Although I love machinima, I am surprised as to how quickly a reader is being produced. Machinima is still a rather fringe phenomena, albeit growing. My first reaction is that machinima is not exactly ready for an entire reader on the subject. I look forward to being surprised by the final selection of essays.
Part of this reaction comes from the notion that machinima is a rather limited form. In my mind, machinima is the repurposing of video game output. However, machinima.org emphasizes capturing live action/ real time digital animation as an essential part of the form, thereby removing the necessity of the video game. Most machinima is created within the virtual video gaming environment because that is where people are able to most readily control and capture 3D animation in real time.
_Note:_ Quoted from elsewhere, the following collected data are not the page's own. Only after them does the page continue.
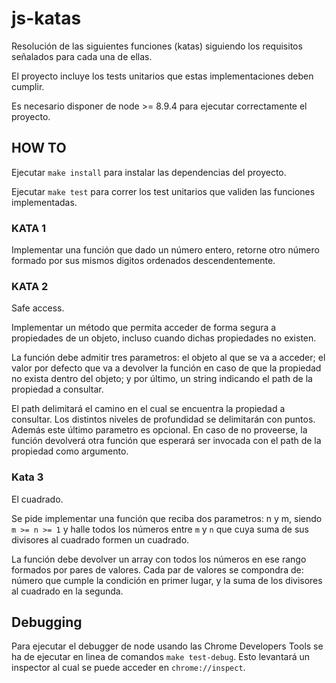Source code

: # js-katas

Resolución de las siguientes funciones (katas) siguiendo los requisitos señalados para cada una de ellas.

El proyecto incluye los tests unitarios que estas implementaciones deben cumplir.

Es necesario disponer de node >= 8.9.4 para ejecutar correctamente el proyecto.

## HOW TO

Ejecutar `make install` para instalar las dependencias del proyecto.

Ejecutar `make test` para correr los test unitarios que validen las funciones implementadas.

### KATA 1

Implementar una función que dado un número entero, retorne otro número formado por sus mismos digitos ordenados descendentemente.


### KATA 2

Safe access.

Implementar un método que permita acceder de forma segura a propiedades de un objeto, incluso cuando dichas propiedades no existen.

La función debe admitir tres parametros: el objeto al que se va a acceder; el valor por defecto que va a devolver la función en caso de que la propiedad no exista dentro del objeto; y por último, un string indicando el path de la propiedad a consultar.

El path delimitará el camino en el cual se encuentra la propiedad a consultar. Los distintos niveles de profundidad se delimitarán con puntos.
Además este último parametro es opcional. En caso de no proveerse, la función devolverá otra función que esperará ser invocada con el path de la propiedad como argumento.


### Kata 3

El cuadrado.

Se pide implementar una función que reciba dos parametros: n y m, siendo `m >= n >= 1` y halle todos los números entre `m` y `n` que cuya suma de sus divisores al cuadrado formen un cuadrado.

La función debe devolver un array con todos los números en ese rango formados por pares de valores. Cada par de valores se compondra de: número que cumple la condición en primer lugar, y la suma de los divisores al cuadrado en la segunda.


## Debugging

Para ejecutar el debugger de node usando las Chrome Developers Tools se ha de ejecutar en linea de comandos `make test-debug`.
Esto levantará un inspector al cual se puede acceder en `chrome://inspect`.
Live action or real time capture is different from traditional 3D animation tools (for instance Maya) where you program (and hence control) the motion of your object, background, and camera before you render (or record) the animation rather than during as in machinima.
Broadening of the definition of machinima, as with any form, plays a role on the sustainability of the form. For example, in looking at painting versus sculpture, painting seems to confine what is considered “painting” to pigment on a 2D surface. Where more expansive interpretations of the form get new labeling such as mixed media or multimedia. On the other hand, sculpture has expanded beyond traditional materials of wood, metal, and stone. Thus, the art of James Turrell, who works with landscape, light and interior space can be called sculpture. I do not imply that painting is by any means dead. The 2004 Whitney Biennal had a surprisingly rich display of painting and drawing, as well as photography. However, note the distinction that photography is not considered painting, although photography is 2D medium.
The word machinima comes from combining machine cineama or machine animation. This foundation does pose limits to how far beyond repurposing video game output machinima can go. It is not convincing to try to include the repurposing of traditional film and animation under the label of machinima. Clearly, repurposing material such as japanese movies or cartoons as in Woody Allen’s “What’s Up, Tigerlily?” and the Cartoon Network’s “Sealab 2021” is not machinima. Further more, I am hesitant to call the repurposing of a digital animation machinima. I am not familiar with any examples, but I would not be surprised if they exist.
With the release of The Movies, people can use the game’s 3D modeling engine to create wholly new movies. It is not readily clear to me, if The Movies allows for real time control of it’s characters. If it does, then “French Democracy” (the movie made by French teenagers about the Parisian riots in late 2005) should be considered machinima. However, if it does not, then I cannot differentiate the “French Democracy” from films made in Maya or Pixar in-house applications. Clearly, Pixar’s “Toy Story” is not machinima.
As digital forms emerge, the boundaries of our mental constructions guide our understanding and discourse surrounding these forms. I’m realizing that how we define these constructions control not only the relevance but also the sustainability of these forms. Machinima defined solely as repurposed video game output is limiting, and utlimately less interesting than the potential of capturing real time 3D modeling engines as a form of expression, whatever we end up calling it.